▸ **WHAT TO WORK ON**: In the records below, find the line containing "Unit of observation"; give it again exactly, along with every line that follows, and nothing else.

▸ **TASK DATA**:
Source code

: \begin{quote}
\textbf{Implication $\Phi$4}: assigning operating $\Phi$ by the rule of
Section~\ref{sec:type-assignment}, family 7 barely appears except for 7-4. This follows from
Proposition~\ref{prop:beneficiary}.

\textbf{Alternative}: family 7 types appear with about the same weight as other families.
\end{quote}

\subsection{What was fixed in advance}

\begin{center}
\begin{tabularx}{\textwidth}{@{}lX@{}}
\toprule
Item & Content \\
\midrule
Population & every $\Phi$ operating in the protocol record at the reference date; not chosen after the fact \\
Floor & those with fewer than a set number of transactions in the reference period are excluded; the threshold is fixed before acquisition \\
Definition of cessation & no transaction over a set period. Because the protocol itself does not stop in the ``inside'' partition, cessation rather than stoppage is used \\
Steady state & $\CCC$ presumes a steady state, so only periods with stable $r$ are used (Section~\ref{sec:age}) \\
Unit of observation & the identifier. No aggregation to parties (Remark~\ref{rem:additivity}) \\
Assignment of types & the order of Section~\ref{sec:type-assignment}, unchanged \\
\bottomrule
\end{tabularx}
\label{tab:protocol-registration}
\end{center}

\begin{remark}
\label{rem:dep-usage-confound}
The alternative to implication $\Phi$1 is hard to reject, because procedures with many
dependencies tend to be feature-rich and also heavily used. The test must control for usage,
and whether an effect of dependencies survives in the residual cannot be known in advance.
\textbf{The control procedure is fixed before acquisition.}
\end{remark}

▸ **ANSWER**:
Unit of observation & the identifier. No aggregation to parties (Remark~\ref{rem:additivity}) \\
Assignment of types & the order of Section~\ref{sec:type-assignment}, unchanged \\
\bottomrule
\end{tabularx}
\label{tab:protocol-registration}
\end{center}

\begin{remark}
\label{rem:dep-usage-confound}
The alternative to implication $\Phi$1 is hard to reject, because procedures with many
dependencies tend to be feature-rich and also heavily used. The test must control for usage,
and whether an effect of dependencies survives in the residual cannot be known in advance.
\textbf{The control procedure is fixed before acquisition.}
\end{remark}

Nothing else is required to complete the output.